Knoxville is a great American city, centrally located in the Eastern United States.  New York City, Tampa, New Orleans, Kansas City, Green Bay and all points between are just a long day drive to Knoxville.  And, there is an airport.  Nestled in the foothills of the Appalachian Mountains, Knoxville was established in 1786, a year before the US Constitution was adopted.  It was established as the Territorial Capital in 1790, and became the first capital of Tennessee in 1796.  The majestic Tennessee River and the University of Tennessee anchor the heart of the city which is located just minutes from the most visited of the 59 specially designated National Parks – Great Smoky Mountains National Park in 2016 had more than 10 million visitors.

Steeped in rich early American history, one of the foremost Genealogical Research Libraries specializing on the westward migration is located three blocks from the host hotel, as are nearby museums, art galleries, and one of the most exciting outdoor downtown districts in the country, Market Square.  Miss this Congress and you’ll miss one of the best! 

We are told that registration will be available on the SAR website within another week.  So, make plans to attend, today. 

For more information, please contact Host Society 2017 SAR Congress Chair Rick Hollis

Hollis1776@att.net | 615.812.2648 m | tnssar.org

2017 CONGRESS SCHEDULE

THURSDAY, July 6

ExCom/Foundation Meeting – Host Hotel

FRIDAY, July 7

Golf Scramble – Three Ridges Golf Course – Knoxville

GUIDED TOUR 1:  Overmountain Men

[Sycamore Shoals at Fort Watauga, Amis Mill and Home, Crockett Tavern]

Cocktail Reception with Heavy Hors d’oeuvres and Tour – East Tennessee History Center

SATURDAY, July 8

GUIDED TOUR 2:  Born in the Backwoods

[Cumberland Gap and the Museum of Appalachia]
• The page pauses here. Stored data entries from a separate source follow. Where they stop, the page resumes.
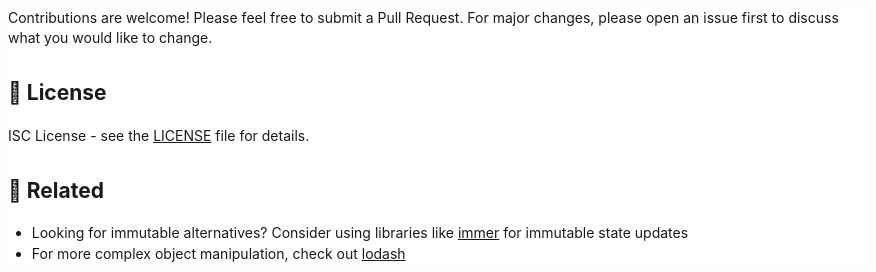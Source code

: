 Contributions are welcome! Please feel free to submit a Pull Request. For major changes, please open an issue first to discuss what you would like to change.

## 📄 License

ISC License - see the [LICENSE](LICENSE) file for details.

## 🔗 Related

- Looking for immutable alternatives? Consider using libraries like [immer](https://github.com/immerjs/immer) for immutable state updates
- For more complex object manipulation, check out [lodash](https://lodash.com/)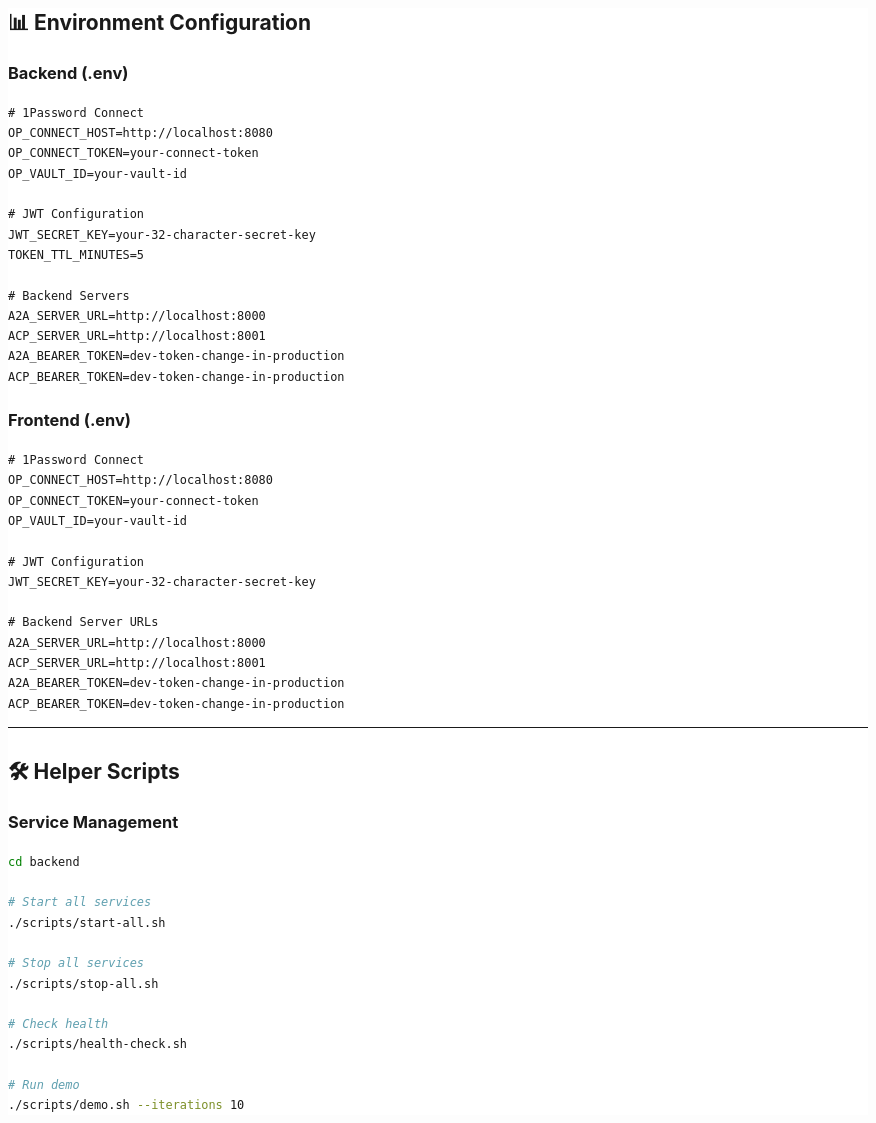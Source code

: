 
## 📊 Environment Configuration

### Backend (.env)

```env
# 1Password Connect
OP_CONNECT_HOST=http://localhost:8080
OP_CONNECT_TOKEN=your-connect-token
OP_VAULT_ID=your-vault-id

# JWT Configuration
JWT_SECRET_KEY=your-32-character-secret-key
TOKEN_TTL_MINUTES=5

# Backend Servers
A2A_SERVER_URL=http://localhost:8000
ACP_SERVER_URL=http://localhost:8001
A2A_BEARER_TOKEN=dev-token-change-in-production
ACP_BEARER_TOKEN=dev-token-change-in-production
```

### Frontend (.env)

```env
# 1Password Connect
OP_CONNECT_HOST=http://localhost:8080
OP_CONNECT_TOKEN=your-connect-token
OP_VAULT_ID=your-vault-id

# JWT Configuration
JWT_SECRET_KEY=your-32-character-secret-key

# Backend Server URLs
A2A_SERVER_URL=http://localhost:8000
ACP_SERVER_URL=http://localhost:8001
A2A_BEARER_TOKEN=dev-token-change-in-production
ACP_BEARER_TOKEN=dev-token-change-in-production
```

---

## 🛠️ Helper Scripts

### Service Management

```bash
cd backend

# Start all services
./scripts/start-all.sh

# Stop all services
./scripts/stop-all.sh

# Check health
./scripts/health-check.sh

# Run demo
./scripts/demo.sh --iterations 10
```
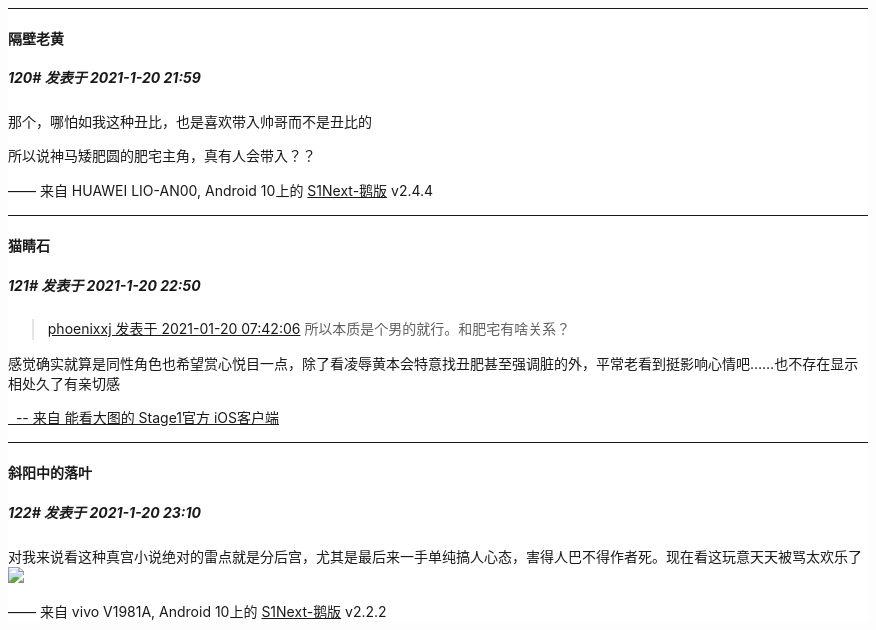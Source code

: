 
*****

####  隔壁老黄  
##### 120#       发表于 2021-1-20 21:59




那个，哪怕如我这种丑比，也是喜欢带入帅哥而不是丑比的

所以说神马矮肥圆的肥宅主角，真有人会带入？？

—— 来自 HUAWEI LIO-AN00, Android 10上的 [S1Next-鹅版](https://github.com/ykrank/S1-Next/releases) v2.4.4







*****

####  猫睛石  
##### 121#       发表于 2021-1-20 22:50



<blockquote><a href="httphttps://bbs.saraba1st.com/2b/forum.php?mod=redirect&amp;goto=findpost&amp;pid=50089001&amp;ptid=1983663" target="_blank">phoenixxj 发表于 2021-01-20 07:42:06</a>
所以本质是个男的就行。和肥宅有啥关系？</blockquote>感觉确实就算是同性角色也希望赏心悦目一点，除了看凌辱黄本会特意找丑肥甚至强调脏的外，平常老看到挺影响心情吧……也不存在显示相处久了有亲切感

[  -- 来自 能看大图的 Stage1官方 iOS客户端](https://itunes.apple.com/fi/app/saraba1st/id1221237470?mt=8)







*****

####  斜阳中的落叶  
##### 122#       发表于 2021-1-20 23:10




对我来说看这种真宫小说绝对的雷点就是分后宫，尤其是最后来一手单纯搞人心态，害得人巴不得作者死。现在看这玩意天天被骂太欢乐了<img src="https://static.saraba1st.com/image/smiley/face2017/037.png" referrerpolicy="no-referrer">

—— 来自 vivo V1981A, Android 10上的 [S1Next-鹅版](https://github.com/ykrank/S1-Next/releases) v2.2.2





                                             
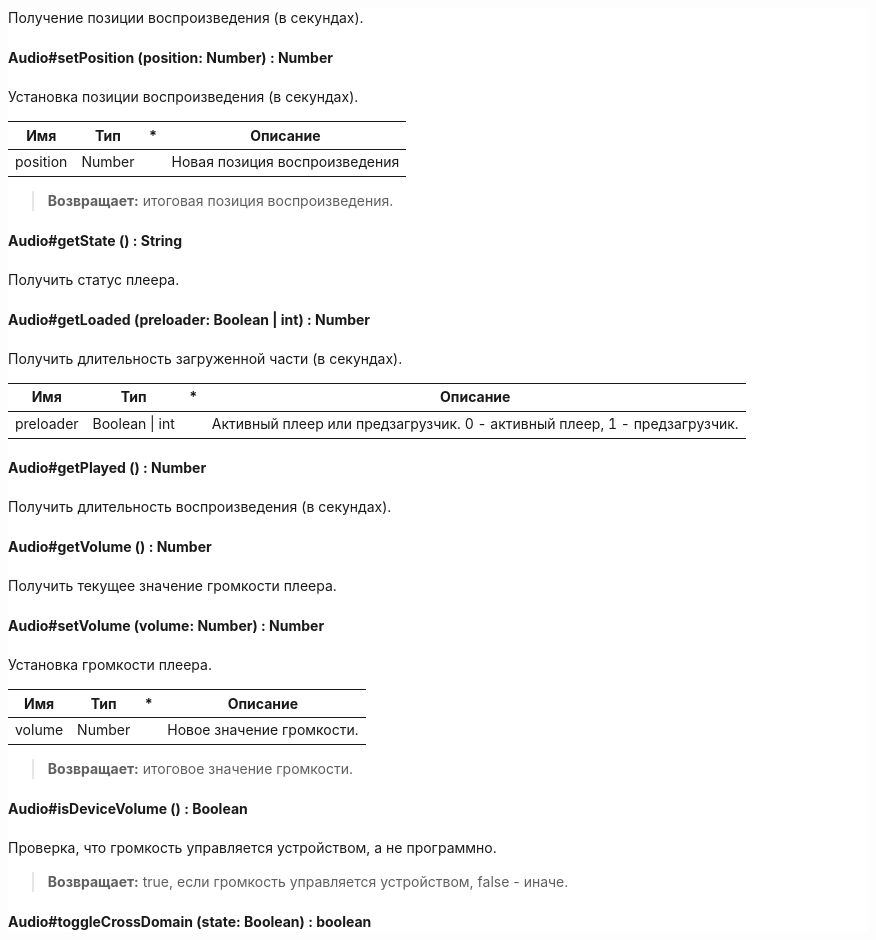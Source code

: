 Получение позиции воспроизведения (в секундах).

#### <a name="Audio..setPosition"></a> Audio#setPosition (position: Number) : Number 

Установка позиции воспроизведения (в секундах).

| Имя | Тип | * | Описание |
| --- | --- | --- | --- |
| position | Number |  | Новая позиция воспроизведения |

> **Возвращает:** итоговая позиция воспроизведения.

#### <a name="Audio..getState"></a> Audio#getState () : String 

Получить статус плеера.

#### <a name="Audio..getLoaded"></a> Audio#getLoaded (preloader: Boolean \| int) : Number 

Получить длительность загруженной части (в секундах).

| Имя | Тип | * | Описание |
| --- | --- | --- | --- |
| preloader | Boolean \| int |  | Активный плеер или предзагрузчик. 0 - активный плеер, 1 - предзагрузчик. |

#### <a name="Audio..getPlayed"></a> Audio#getPlayed () : Number 

Получить длительность воспроизведения (в секундах).

#### <a name="Audio..getVolume"></a> Audio#getVolume () : Number 

Получить текущее значение громкости плеера.

#### <a name="Audio..setVolume"></a> Audio#setVolume (volume: Number) : Number 

Установка громкости плеера.

| Имя | Тип | * | Описание |
| --- | --- | --- | --- |
| volume | Number |  | Новое значение громкости. |

> **Возвращает:** итоговое значение громкости.

#### <a name="Audio..isDeviceVolume"></a> Audio#isDeviceVolume () : Boolean 

Проверка, что громкость управляется устройством, а не программно.

> **Возвращает:** true, если громкость управляется устройством, false - иначе.

#### <a name="Audio..toggleCrossDomain"></a> Audio#toggleCrossDomain (state: Boolean) : boolean 
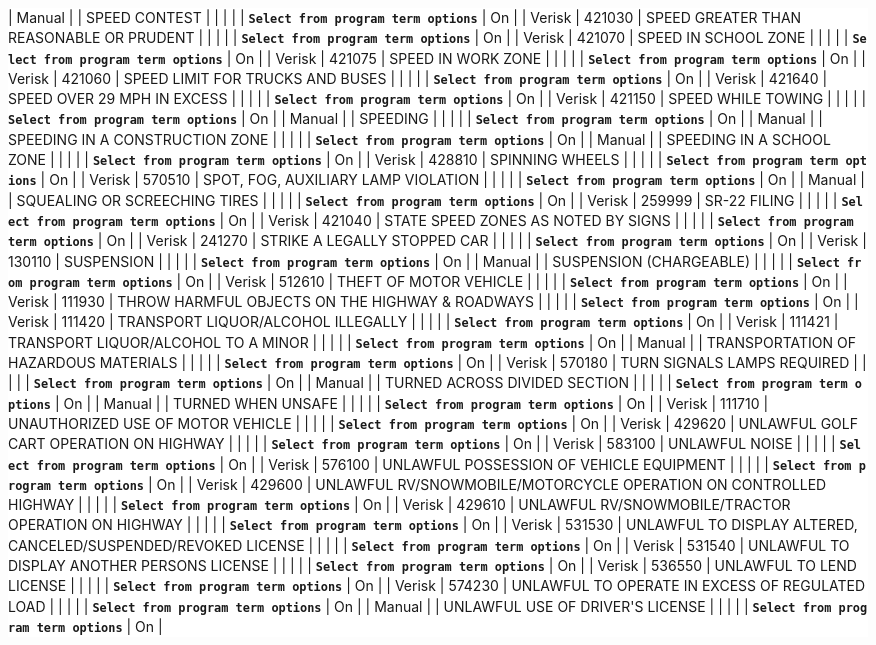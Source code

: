 | Manual |  | SPEED CONTEST |  |  |  |  | **`Select from program term options`** | On |
| Verisk | 421030 | SPEED GREATER THAN REASONABLE OR PRUDENT |  |  |  |  | **`Select from program term options`** | On |
| Verisk | 421070 | SPEED IN SCHOOL ZONE |  |  |  |  | **`Select from program term options`** | On |
| Verisk | 421075 | SPEED IN WORK ZONE |  |  |  |  | **`Select from program term options`** | On |
| Verisk | 421060 | SPEED LIMIT FOR TRUCKS AND BUSES |  |  |  |  | **`Select from program term options`** | On |
| Verisk | 421640 | SPEED OVER 29 MPH IN EXCESS |  |  |  |  | **`Select from program term options`** | On |
| Verisk | 421150 | SPEED WHILE TOWING |  |  |  |  | **`Select from program term options`** | On |
| Manual |  | SPEEDING |  |  |  |  | **`Select from program term options`** | On |
| Manual |  | SPEEDING IN A CONSTRUCTION ZONE |  |  |  |  | **`Select from program term options`** | On |
| Manual |  | SPEEDING IN A SCHOOL ZONE |  |  |  |  | **`Select from program term options`** | On |
| Verisk | 428810 | SPINNING WHEELS |  |  |  |  | **`Select from program term options`** | On |
| Verisk | 570510 | SPOT, FOG, AUXILIARY LAMP VIOLATION |  |  |  |  | **`Select from program term options`** | On |
| Manual |  | SQUEALING OR SCREECHING TIRES |  |  |  |  | **`Select from program term options`** | On |
| Verisk | 259999 | SR-22 FILING |  |  |  |  | **`Select from program term options`** | On |
| Verisk | 421040 | STATE SPEED ZONES AS NOTED BY SIGNS |  |  |  |  | **`Select from program term options`** | On |
| Verisk | 241270 | STRIKE A LEGALLY STOPPED CAR |  |  |  |  | **`Select from program term options`** | On |
| Verisk | 130110 | SUSPENSION |  |  |  |  | **`Select from program term options`** | On |
| Manual |  | SUSPENSION (CHARGEABLE) |  |  |  |  | **`Select from program term options`** | On |
| Verisk | 512610 | THEFT OF MOTOR VEHICLE |  |  |  |  | **`Select from program term options`** | On |
| Verisk | 111930 | THROW HARMFUL OBJECTS ON THE HIGHWAY & ROADWAYS |  |  |  |  | **`Select from program term options`** | On |
| Verisk | 111420 | TRANSPORT LIQUOR/ALCOHOL ILLEGALLY |  |  |  |  | **`Select from program term options`** | On |
| Verisk | 111421 | TRANSPORT LIQUOR/ALCOHOL TO A MINOR |  |  |  |  | **`Select from program term options`** | On |
| Manual |  | TRANSPORTATION OF HAZARDOUS MATERIALS |  |  |  |  | **`Select from program term options`** | On |
| Verisk | 570180 | TURN SIGNALS LAMPS REQUIRED |  |  |  |  | **`Select from program term options`** | On |
| Manual |  | TURNED ACROSS DIVIDED SECTION |  |  |  |  | **`Select from program term options`** | On |
| Manual |  | TURNED WHEN UNSAFE |  |  |  |  | **`Select from program term options`** | On |
| Verisk | 111710 | UNAUTHORIZED USE OF MOTOR VEHICLE |  |  |  |  | **`Select from program term options`** | On |
| Verisk | 429620 | UNLAWFUL GOLF CART OPERATION ON HIGHWAY |  |  |  |  | **`Select from program term options`** | On |
| Verisk | 583100 | UNLAWFUL NOISE |  |  |  |  | **`Select from program term options`** | On |
| Verisk | 576100 | UNLAWFUL POSSESSION OF VEHICLE EQUIPMENT |  |  |  |  | **`Select from program term options`** | On |
| Verisk | 429600 | UNLAWFUL RV/SNOWMOBILE/MOTORCYCLE OPERATION ON CONTROLLED HIGHWAY |  |  |  |  | **`Select from program term options`** | On |
| Verisk | 429610 | UNLAWFUL RV/SNOWMOBILE/TRACTOR OPERATION ON HIGHWAY |  |  |  |  | **`Select from program term options`** | On |
| Verisk | 531530 | UNLAWFUL TO DISPLAY ALTERED, CANCELED/SUSPENDED/REVOKED LICENSE |  |  |  |  | **`Select from program term options`** | On |
| Verisk | 531540 | UNLAWFUL TO DISPLAY ANOTHER PERSONS LICENSE |  |  |  |  | **`Select from program term options`** | On |
| Verisk | 536550 | UNLAWFUL TO LEND LICENSE |  |  |  |  | **`Select from program term options`** | On |
| Verisk | 574230 | UNLAWFUL TO OPERATE IN EXCESS OF REGULATED LOAD |  |  |  |  | **`Select from program term options`** | On |
| Manual |  | UNLAWFUL USE OF DRIVER'S LICENSE |  |  |  |  | **`Select from program term options`** | On |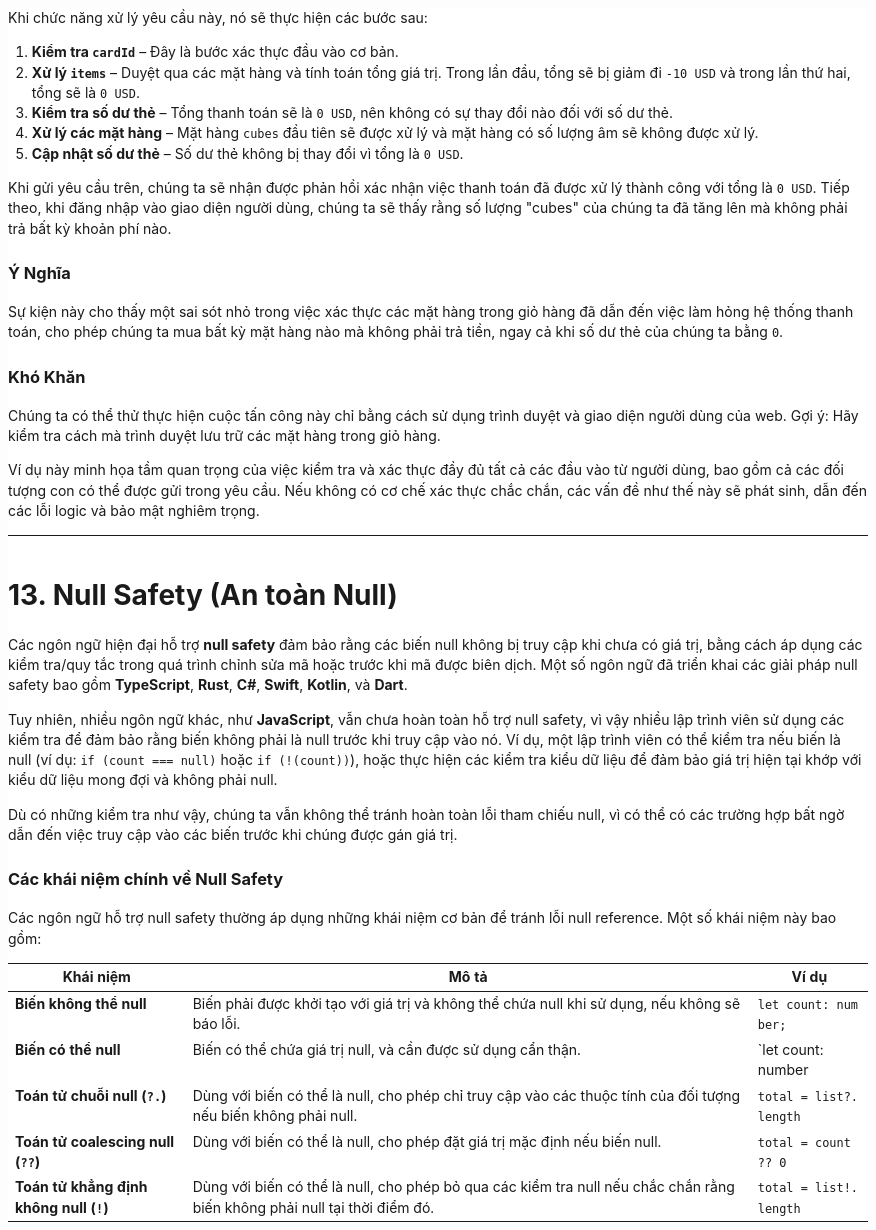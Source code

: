 Khi chức năng xử lý yêu cầu này, nó sẽ thực hiện các bước sau:

1. **Kiểm tra `cardId`** – Đây là bước xác thực đầu vào cơ bản.
2. **Xử lý `items`** – Duyệt qua các mặt hàng và tính toán tổng giá trị. Trong lần đầu, tổng sẽ bị giảm đi `-10 USD` và trong lần thứ hai, tổng sẽ là `0 USD`.
3. **Kiểm tra số dư thẻ** – Tổng thanh toán sẽ là `0 USD`, nên không có sự thay đổi nào đối với số dư thẻ.
4. **Xử lý các mặt hàng** – Mặt hàng `cubes` đầu tiên sẽ được xử lý và mặt hàng có số lượng âm sẽ không được xử lý.
5. **Cập nhật số dư thẻ** – Số dư thẻ không bị thay đổi vì tổng là `0 USD`.

Khi gửi yêu cầu trên, chúng ta sẽ nhận được phản hồi xác nhận việc thanh toán đã được xử lý thành công với tổng là `0 USD`. Tiếp theo, khi đăng nhập vào giao diện người dùng, chúng ta sẽ thấy rằng số lượng "cubes" của chúng ta đã tăng lên mà không phải trả bất kỳ khoản phí nào.

### **Ý Nghĩa**
Sự kiện này cho thấy một sai sót nhỏ trong việc xác thực các mặt hàng trong giỏ hàng đã dẫn đến việc làm hỏng hệ thống thanh toán, cho phép chúng ta mua bất kỳ mặt hàng nào mà không phải trả tiền, ngay cả khi số dư thẻ của chúng ta bằng `0`.

### **Khó Khăn**
Chúng ta có thể thử thực hiện cuộc tấn công này chỉ bằng cách sử dụng trình duyệt và giao diện người dùng của web. Gợi ý: Hãy kiểm tra cách mà trình duyệt lưu trữ các mặt hàng trong giỏ hàng.

Ví dụ này minh họa tầm quan trọng của việc kiểm tra và xác thực đầy đủ tất cả các đầu vào từ người dùng, bao gồm cả các đối tượng con có thể được gửi trong yêu cầu. Nếu không có cơ chế xác thực chắc chắn, các vấn đề như thế này sẽ phát sinh, dẫn đến các lỗi logic và bảo mật nghiêm trọng.

---
# 13. Null Safety (An toàn Null)
Các ngôn ngữ hiện đại hỗ trợ **null safety** đảm bảo rằng các biến null không bị truy cập khi chưa có giá trị, bằng cách áp dụng các kiểm tra/quy tắc trong quá trình chỉnh sửa mã hoặc trước khi mã được biên dịch. Một số ngôn ngữ đã triển khai các giải pháp null safety bao gồm **TypeScript**, **Rust**, **C#**, **Swift**, **Kotlin**, và **Dart**.

Tuy nhiên, nhiều ngôn ngữ khác, như **JavaScript**, vẫn chưa hoàn toàn hỗ trợ null safety, vì vậy nhiều lập trình viên sử dụng các kiểm tra để đảm bảo rằng biến không phải là null trước khi truy cập vào nó. Ví dụ, một lập trình viên có thể kiểm tra nếu biến là null (ví dụ: `if (count === null)` hoặc `if (!(count))`), hoặc thực hiện các kiểm tra kiểu dữ liệu để đảm bảo giá trị hiện tại khớp với kiểu dữ liệu mong đợi và không phải null.

Dù có những kiểm tra như vậy, chúng ta vẫn không thể tránh hoàn toàn lỗi tham chiếu null, vì có thể có các trường hợp bất ngờ dẫn đến việc truy cập vào các biến trước khi chúng được gán giá trị.

### **Các khái niệm chính về Null Safety**
Các ngôn ngữ hỗ trợ null safety thường áp dụng những khái niệm cơ bản để tránh lỗi null reference. Một số khái niệm này bao gồm:

| **Khái niệm**              | **Mô tả**                                                                                                                                      | **Ví dụ**                     |
|----------------------------|------------------------------------------------------------------------------------------------------------------------------------------------|-------------------------------|
| **Biến không thể null**     | Biến phải được khởi tạo với giá trị và không thể chứa null khi sử dụng, nếu không sẽ báo lỗi.                                                  | `let count: number;`          |
| **Biến có thể null**        | Biến có thể chứa giá trị null, và cần được sử dụng cẩn thận.                                                                                   | `let count: number | null;`   |
| **Toán tử chuỗi null (`?.`)** | Dùng với biến có thể là null, cho phép chỉ truy cập vào các thuộc tính của đối tượng nếu biến không phải null.                                  | `total = list?.length`        |
| **Toán tử coalescing null (`??`)** | Dùng với biến có thể là null, cho phép đặt giá trị mặc định nếu biến null.                                                                      | `total = count ?? 0`          |
| **Toán tử khẳng định không null (`!`)** | Dùng với biến có thể là null, cho phép bỏ qua các kiểm tra null nếu chắc chắn rằng biến không phải null tại thời điểm đó.                    | `total = list!.length`        |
Host Society Reception and BBQ – Historic James White Fort

SUNDAY, July 9

SELF GUIDED TOUR:  Frontier History and Natural Beauty in Cades Cove

Final Trustees Meeting – Host Hotel

Color Guard Parade from Hotel to Church

Memorial Service – First Baptist Knoxville

Ladies Tea – First Baptist Knoxville

General Society War of 1812 Reception and Tour – Blount Mansion

Genealogy Seminar – Host Hotel

MONDAY, July 10

Color Guard Breakfast

Color Guard Presentation of Colors to Open Congress – Host Hotel

Opening and Second Sessions of Congress – Host Hotel

Youth Luncheon – Convention Center

Minute Man Awards Presentation / Awards Ceremony – Host Hotel

TUESDAY, July 11

SAR District Breakfast Meetings – Host Hotel

Third Session of Congress – Host Hotel

VPG/GWEF, PG Luncheon – Host Hotel

First Lady’s Luncheon – Cherokee Country Club

Voting for SAR Officers – Host Hotel

President General Banquet – Convention Center

Special Guest Speaker – Historian and Pulitzer Prize Winning Author Jon Meacham

Color Guard Command Change Ceremony – Convention Center

WEDNESDAY, July 12

Closing Session of Congress – Host Hotel

New Trustees Meeting – Host Hotel

GUIDED TOUR 3:  Ssshhhh!!!  America’s Secret City [Oak Ridge]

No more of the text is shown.